Work instructions.
Report back each line of the data that contains the word "also".

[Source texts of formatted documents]

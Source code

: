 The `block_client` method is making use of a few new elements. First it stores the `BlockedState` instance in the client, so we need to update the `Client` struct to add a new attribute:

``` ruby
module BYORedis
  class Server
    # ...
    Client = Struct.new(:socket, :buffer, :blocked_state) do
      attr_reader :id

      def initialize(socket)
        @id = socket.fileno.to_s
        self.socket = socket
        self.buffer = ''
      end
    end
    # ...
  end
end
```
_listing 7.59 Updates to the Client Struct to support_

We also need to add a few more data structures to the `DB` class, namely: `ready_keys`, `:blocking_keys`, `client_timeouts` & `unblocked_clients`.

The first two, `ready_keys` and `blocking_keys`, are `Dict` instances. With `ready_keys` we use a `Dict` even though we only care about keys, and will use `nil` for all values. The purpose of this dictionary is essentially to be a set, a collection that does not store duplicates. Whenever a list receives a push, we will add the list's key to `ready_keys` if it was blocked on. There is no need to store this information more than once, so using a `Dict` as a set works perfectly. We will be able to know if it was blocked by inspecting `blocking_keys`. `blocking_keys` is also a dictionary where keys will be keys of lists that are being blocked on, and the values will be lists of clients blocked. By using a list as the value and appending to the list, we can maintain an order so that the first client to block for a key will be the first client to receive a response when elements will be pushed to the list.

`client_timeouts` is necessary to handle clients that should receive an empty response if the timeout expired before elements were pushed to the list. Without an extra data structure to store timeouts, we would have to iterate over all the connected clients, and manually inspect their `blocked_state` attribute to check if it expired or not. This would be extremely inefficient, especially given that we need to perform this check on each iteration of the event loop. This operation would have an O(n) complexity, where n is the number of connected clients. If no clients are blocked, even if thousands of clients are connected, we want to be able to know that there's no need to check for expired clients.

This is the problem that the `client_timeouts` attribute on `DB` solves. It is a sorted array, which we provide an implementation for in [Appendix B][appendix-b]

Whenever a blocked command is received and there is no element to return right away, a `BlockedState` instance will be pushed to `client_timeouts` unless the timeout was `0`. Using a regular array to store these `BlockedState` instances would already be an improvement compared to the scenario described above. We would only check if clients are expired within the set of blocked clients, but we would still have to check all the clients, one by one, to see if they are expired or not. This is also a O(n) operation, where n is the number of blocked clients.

The answer.
We also need to add a few more data structures to the `DB` class, namely: `ready_keys`, `:blocking_keys`, `client_timeouts` & `unblocked_clients`.
The first two, `ready_keys` and `blocking_keys`, are `Dict` instances. With `ready_keys` we use a `Dict` even though we only care about keys, and will use `nil` for all values. The purpose of this dictionary is essentially to be a set, a collection that does not store duplicates. Whenever a list receives a push, we will add the list's key to `ready_keys` if it was blocked on. There is no need to store this information more than once, so using a `Dict` as a set works perfectly. We will be able to know if it was blocked by inspecting `blocking_keys`. `blocking_keys` is also a dictionary where keys will be keys of lists that are being blocked on, and the values will be lists of clients blocked. By using a list as the value and appending to the list, we can maintain an order so that the first client to block for a key will be the first client to receive a response when elements will be pushed to the list.
Whenever a blocked command is received and there is no element to return right away, a `BlockedState` instance will be pushed to `client_timeouts` unless the timeout was `0`. Using a regular array to store these `BlockedState` instances would already be an improvement compared to the scenario described above. We would only check if clients are expired within the set of blocked clients, but we would still have to check all the clients, one by one, to see if they are expired or not. This is also a O(n) operation, where n is the number of blocked clients.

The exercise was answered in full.